Problem to solve: Look through the data below and output, unchanged, every line from the one holding "0.1% | 99.9%" through the one holding "## CancelWithdrawalAsync", inclusive. Skip the pictures.

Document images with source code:
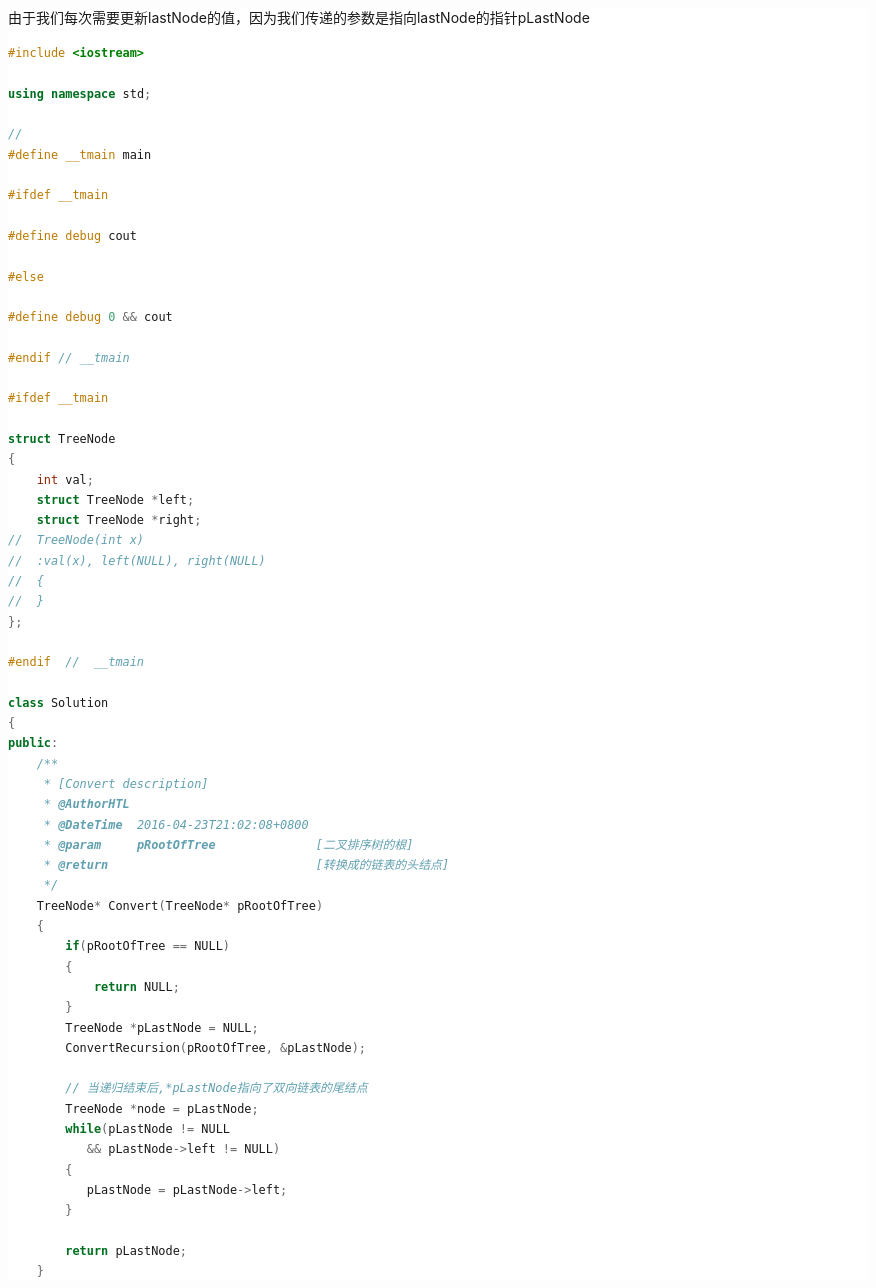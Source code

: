 由于我们每次需要更新lastNode的值，因为我们传递的参数是指向lastNode的指针pLastNode


```cpp
#include <iostream>

using namespace std;

//
#define __tmain main

#ifdef __tmain

#define debug cout

#else

#define debug 0 && cout

#endif // __tmain

#ifdef __tmain

struct TreeNode
{
	int val;
	struct TreeNode *left;
	struct TreeNode *right;
//	TreeNode(int x)
//	:val(x), left(NULL), right(NULL)
//	{
//	}
};

#endif  //  __tmain

class Solution
{
public:
    /**
     * [Convert description]
     * @AuthorHTL
     * @DateTime  2016-04-23T21:02:08+0800
     * @param     pRootOfTree              [二叉排序树的根]
     * @return                             [转换成的链表的头结点]
     */
    TreeNode* Convert(TreeNode* pRootOfTree)
    {
        if(pRootOfTree == NULL)
        {
            return NULL;
        }
        TreeNode *pLastNode = NULL;
        ConvertRecursion(pRootOfTree, &pLastNode);

        // 当递归结束后,*pLastNode指向了双向链表的尾结点
        TreeNode *node = pLastNode;
        while(pLastNode != NULL
           && pLastNode->left != NULL)
        {
           pLastNode = pLastNode->left;
        }

        return pLastNode;
    }
```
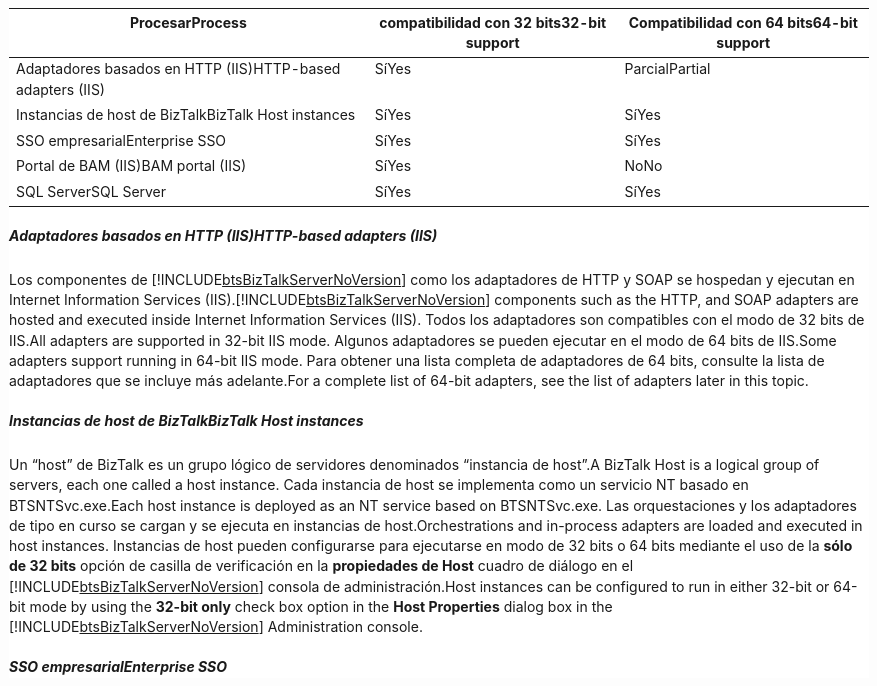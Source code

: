 |<span data-ttu-id="5d690-123">Procesar</span><span class="sxs-lookup"><span data-stu-id="5d690-123">Process</span></span>|<span data-ttu-id="5d690-124">compatibilidad con 32 bits</span><span class="sxs-lookup"><span data-stu-id="5d690-124">32-bit support</span></span>|<span data-ttu-id="5d690-125">Compatibilidad con 64 bits</span><span class="sxs-lookup"><span data-stu-id="5d690-125">64-bit support</span></span>|  
|-------------|---------------------|---------------------|  
|<span data-ttu-id="5d690-126">Adaptadores basados en HTTP (IIS)</span><span class="sxs-lookup"><span data-stu-id="5d690-126">HTTP-based adapters (IIS)</span></span>|<span data-ttu-id="5d690-127">Sí</span><span class="sxs-lookup"><span data-stu-id="5d690-127">Yes</span></span>|<span data-ttu-id="5d690-128">Parcial</span><span class="sxs-lookup"><span data-stu-id="5d690-128">Partial</span></span>|  
|<span data-ttu-id="5d690-129">Instancias de host de BizTalk</span><span class="sxs-lookup"><span data-stu-id="5d690-129">BizTalk Host instances</span></span>|<span data-ttu-id="5d690-130">Sí</span><span class="sxs-lookup"><span data-stu-id="5d690-130">Yes</span></span>|<span data-ttu-id="5d690-131">Sí</span><span class="sxs-lookup"><span data-stu-id="5d690-131">Yes</span></span>|  
|<span data-ttu-id="5d690-132">SSO empresarial</span><span class="sxs-lookup"><span data-stu-id="5d690-132">Enterprise SSO</span></span>|<span data-ttu-id="5d690-133">Sí</span><span class="sxs-lookup"><span data-stu-id="5d690-133">Yes</span></span>|<span data-ttu-id="5d690-134">Sí</span><span class="sxs-lookup"><span data-stu-id="5d690-134">Yes</span></span>|  
|<span data-ttu-id="5d690-135">Portal de BAM (IIS)</span><span class="sxs-lookup"><span data-stu-id="5d690-135">BAM portal (IIS)</span></span>|<span data-ttu-id="5d690-136">Sí</span><span class="sxs-lookup"><span data-stu-id="5d690-136">Yes</span></span>|<span data-ttu-id="5d690-137">No</span><span class="sxs-lookup"><span data-stu-id="5d690-137">No</span></span>|  
|<span data-ttu-id="5d690-138">SQL Server</span><span class="sxs-lookup"><span data-stu-id="5d690-138">SQL Server</span></span>|<span data-ttu-id="5d690-139">Sí</span><span class="sxs-lookup"><span data-stu-id="5d690-139">Yes</span></span>|<span data-ttu-id="5d690-140">Sí</span><span class="sxs-lookup"><span data-stu-id="5d690-140">Yes</span></span>|  
  
##### <a name="http-based-adapters-iis"></a><span data-ttu-id="5d690-141">Adaptadores basados en HTTP (IIS)</span><span class="sxs-lookup"><span data-stu-id="5d690-141">HTTP-based adapters (IIS)</span></span>  
 <span data-ttu-id="5d690-142">Los componentes de [!INCLUDE[btsBizTalkServerNoVersion](../includes/btsbiztalkservernoversion-md.md)] como los adaptadores de HTTP y SOAP se hospedan y ejecutan en Internet Information Services (IIS).</span><span class="sxs-lookup"><span data-stu-id="5d690-142">[!INCLUDE[btsBizTalkServerNoVersion](../includes/btsbiztalkservernoversion-md.md)] components such as the HTTP, and SOAP adapters are hosted and executed inside Internet Information Services (IIS).</span></span> <span data-ttu-id="5d690-143">Todos los adaptadores son compatibles con el modo de 32 bits de IIS.</span><span class="sxs-lookup"><span data-stu-id="5d690-143">All adapters are supported in 32-bit IIS mode.</span></span> <span data-ttu-id="5d690-144">Algunos adaptadores se pueden ejecutar en el modo de 64 bits de IIS.</span><span class="sxs-lookup"><span data-stu-id="5d690-144">Some adapters support running in 64-bit IIS mode.</span></span> <span data-ttu-id="5d690-145">Para obtener una lista completa de adaptadores de 64 bits, consulte la lista de adaptadores que se incluye más adelante.</span><span class="sxs-lookup"><span data-stu-id="5d690-145">For a complete list of 64-bit adapters, see the list of adapters later in this topic.</span></span>  
  
##### <a name="biztalk-host-instances"></a><span data-ttu-id="5d690-146">Instancias de host de BizTalk</span><span class="sxs-lookup"><span data-stu-id="5d690-146">BizTalk Host instances</span></span>  
 <span data-ttu-id="5d690-147">Un “host” de BizTalk es un grupo lógico de servidores denominados “instancia de host”.</span><span class="sxs-lookup"><span data-stu-id="5d690-147">A BizTalk Host is a logical group of servers, each one called a host instance.</span></span> <span data-ttu-id="5d690-148">Cada instancia de host se implementa como un servicio NT basado en BTSNTSvc.exe.</span><span class="sxs-lookup"><span data-stu-id="5d690-148">Each host instance is deployed as an NT service based on BTSNTSvc.exe.</span></span> <span data-ttu-id="5d690-149">Las orquestaciones y los adaptadores de tipo en curso se cargan y se ejecuta en instancias de host.</span><span class="sxs-lookup"><span data-stu-id="5d690-149">Orchestrations and in-process adapters are loaded and executed in host instances.</span></span> <span data-ttu-id="5d690-150">Instancias de host pueden configurarse para ejecutarse en modo de 32 bits o 64 bits mediante el uso de la **sólo de 32 bits** opción de casilla de verificación en la **propiedades de Host** cuadro de diálogo en el [!INCLUDE[btsBizTalkServerNoVersion](../includes/btsbiztalkservernoversion-md.md)] consola de administración.</span><span class="sxs-lookup"><span data-stu-id="5d690-150">Host instances can be configured to run in either 32-bit or 64-bit mode by using the **32-bit only** check box option in the **Host Properties** dialog box in the [!INCLUDE[btsBizTalkServerNoVersion](../includes/btsbiztalkservernoversion-md.md)] Administration console.</span></span>  
  
##### <a name="enterprise-sso"></a><span data-ttu-id="5d690-151">SSO empresarial</span><span class="sxs-lookup"><span data-stu-id="5d690-151">Enterprise SSO</span></span>  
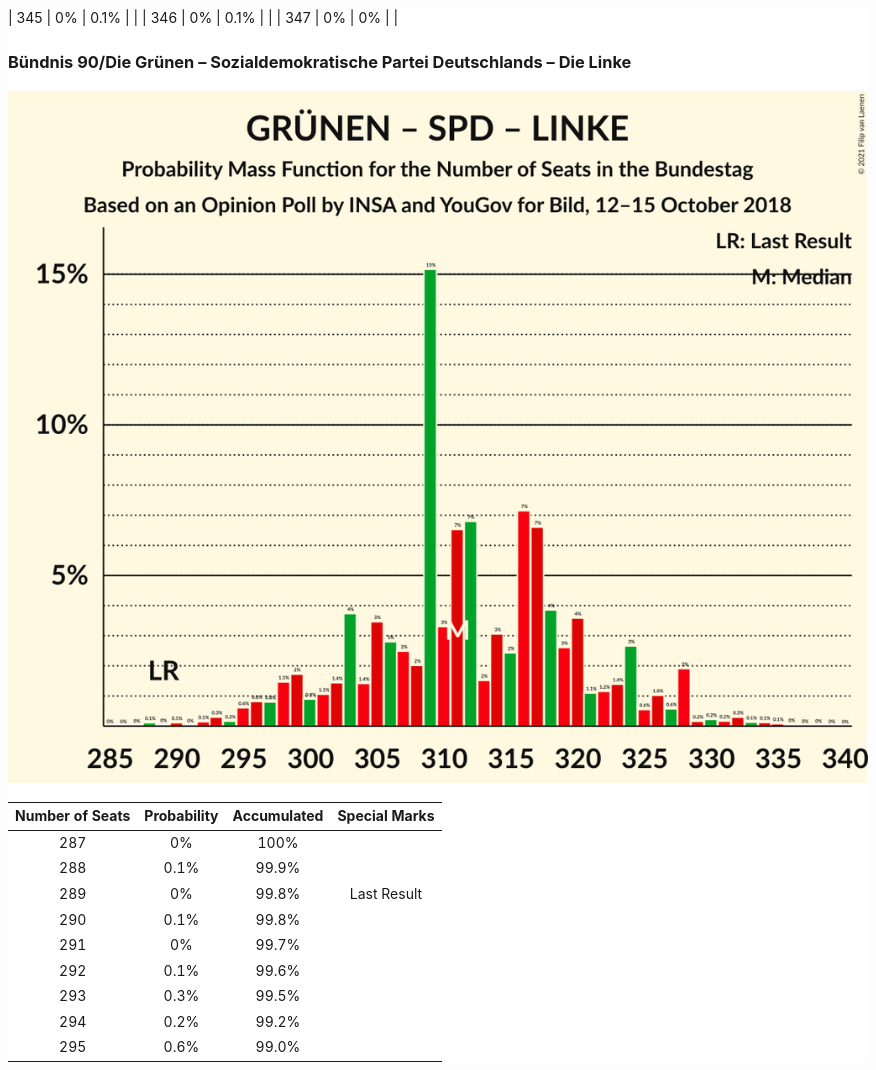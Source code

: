 | 345 | 0% | 0.1% |  |
| 346 | 0% | 0.1% |  |
| 347 | 0% | 0% |  |

### Bündnis 90/Die Grünen – Sozialdemokratische Partei Deutschlands – Die Linke

![Graph with seats probability mass function not yet produced](2018-10-15-INSAandYouGov-coalitions-seats-pmf-grünen–spd–linke.png "Seats Probability Mass Function")

| Number of Seats | Probability | Accumulated | Special Marks |
|:---------------:|:-----------:|:-----------:|:-------------:|
| 287 | 0% | 100% |  |
| 288 | 0.1% | 99.9% |  |
| 289 | 0% | 99.8% | Last Result |
| 290 | 0.1% | 99.8% |  |
| 291 | 0% | 99.7% |  |
| 292 | 0.1% | 99.6% |  |
| 293 | 0.3% | 99.5% |  |
| 294 | 0.2% | 99.2% |  |
| 295 | 0.6% | 99.0% |  |
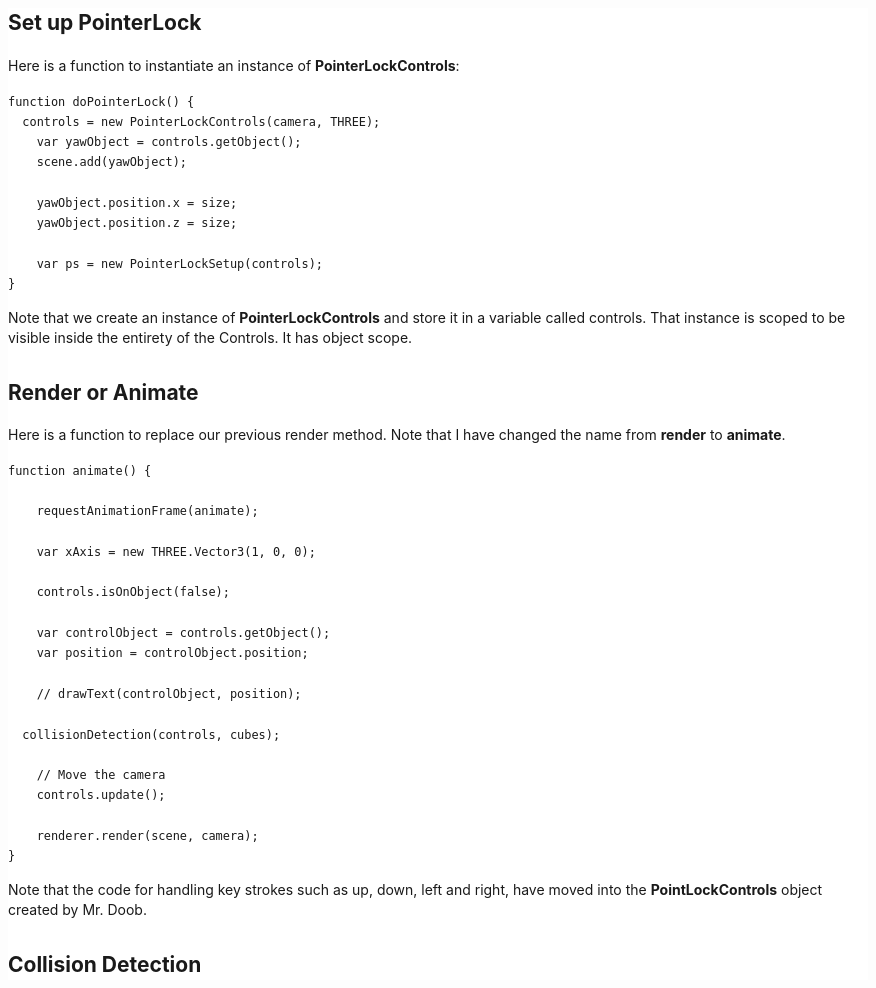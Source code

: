 ## Set up PointerLock

Here is a function to instantiate an instance of **PointerLockControls**:

```
function doPointerLock() {
  controls = new PointerLockControls(camera, THREE);
	var yawObject = controls.getObject();
	scene.add(yawObject);

	yawObject.position.x = size;
	yawObject.position.z = size;

	var ps = new PointerLockSetup(controls);
}
```

Note that we create an instance of **PointerLockControls** and store it in a variable called controls. That instance is scoped to be visible inside the entirety of the Controls. It has object scope.

## Render or Animate

Here is a function to replace our previous render method. Note that I have changed the name from **render** to **animate**.

```
function animate() {

	requestAnimationFrame(animate);

	var xAxis = new THREE.Vector3(1, 0, 0);

	controls.isOnObject(false);

	var controlObject = controls.getObject();
	var position = controlObject.position;

	// drawText(controlObject, position);

  collisionDetection(controls, cubes);

	// Move the camera
	controls.update();

	renderer.render(scene, camera);
}
```

Note that the code for handling key strokes such as up, down, left and right, have moved into the **PointLockControls** object created by Mr. Doob.

## Collision Detection
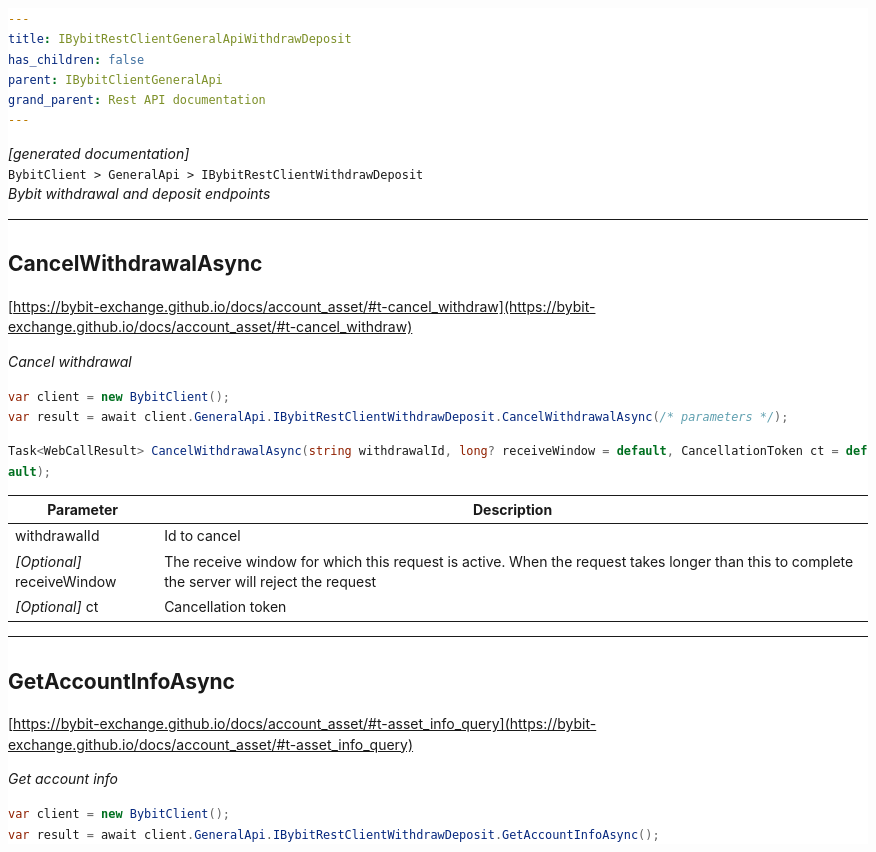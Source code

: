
 ```yaml
---
title: IBybitRestClientGeneralApiWithdrawDeposit
has_children: false
parent: IBybitClientGeneralApi
grand_parent: Rest API documentation
---
```

*[generated documentation]*  
`BybitClient > GeneralApi > IBybitRestClientWithdrawDeposit`  
*Bybit withdrawal and deposit endpoints*
  

***

## CancelWithdrawalAsync  

[https://bybit-exchange.github.io/docs/account_asset/#t-cancel_withdraw](https://bybit-exchange.github.io/docs/account_asset/#t-cancel_withdraw)  
<p>

*Cancel withdrawal*  

```csharp  
var client = new BybitClient();  
var result = await client.GeneralApi.IBybitRestClientWithdrawDeposit.CancelWithdrawalAsync(/* parameters */);  
```  

```csharp  
Task<WebCallResult> CancelWithdrawalAsync(string withdrawalId, long? receiveWindow = default, CancellationToken ct = default);  
```  

|Parameter|Description|
|---|---|
|withdrawalId|Id to cancel|
|_[Optional]_ receiveWindow|The receive window for which this request is active. When the request takes longer than this to complete the server will reject the request|
|_[Optional]_ ct|Cancellation token|

</p>

***

## GetAccountInfoAsync  

[https://bybit-exchange.github.io/docs/account_asset/#t-asset_info_query](https://bybit-exchange.github.io/docs/account_asset/#t-asset_info_query)  
<p>

*Get account info*  

```csharp  
var client = new BybitClient();  
var result = await client.GeneralApi.IBybitRestClientWithdrawDeposit.GetAccountInfoAsync();  
```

Response for this exercise:
| 288 | 0.1% | 99.9% |  |
| 289 | 0% | 99.8% | Last Result |
| 290 | 0.1% | 99.8% |  |
| 291 | 0% | 99.7% |  |
| 292 | 0.1% | 99.6% |  |
| 293 | 0.3% | 99.5% |  |
| 294 | 0.2% | 99.2% |  |
| 295 | 0.6% | 99.0% |  |
Source code

: ## Set up PointerLock

Here is a function to instantiate an instance of **PointerLockControls**:

```
function doPointerLock() {
  controls = new PointerLockControls(camera, THREE);
	var yawObject = controls.getObject();
	scene.add(yawObject);

	yawObject.position.x = size;
	yawObject.position.z = size;

	var ps = new PointerLockSetup(controls);
}
```

Note that we create an instance of **PointerLockControls** and store it in a variable called controls. That instance is scoped to be visible inside the entirety of the Controls. It has object scope.

## Render or Animate

Here is a function to replace our previous render method. Note that I have changed the name from **render** to **animate**.

```
function animate() {

	requestAnimationFrame(animate);

	var xAxis = new THREE.Vector3(1, 0, 0);

	controls.isOnObject(false);

	var controlObject = controls.getObject();
	var position = controlObject.position;

	// drawText(controlObject, position);

  collisionDetection(controls, cubes);

	// Move the camera
	controls.update();

	renderer.render(scene, camera);
}
```

Note that the code for handling key strokes such as up, down, left and right, have moved into the **PointLockControls** object created by Mr. Doob.

## Collision Detection
Source code

:
 ```yaml
---
title: IBybitRestClientGeneralApiWithdrawDeposit
has_children: false
parent: IBybitClientGeneralApi
grand_parent: Rest API documentation
---
```

*[generated documentation]*  
`BybitClient > GeneralApi > IBybitRestClientWithdrawDeposit`  
*Bybit withdrawal and deposit endpoints*
  

***

## CancelWithdrawalAsync  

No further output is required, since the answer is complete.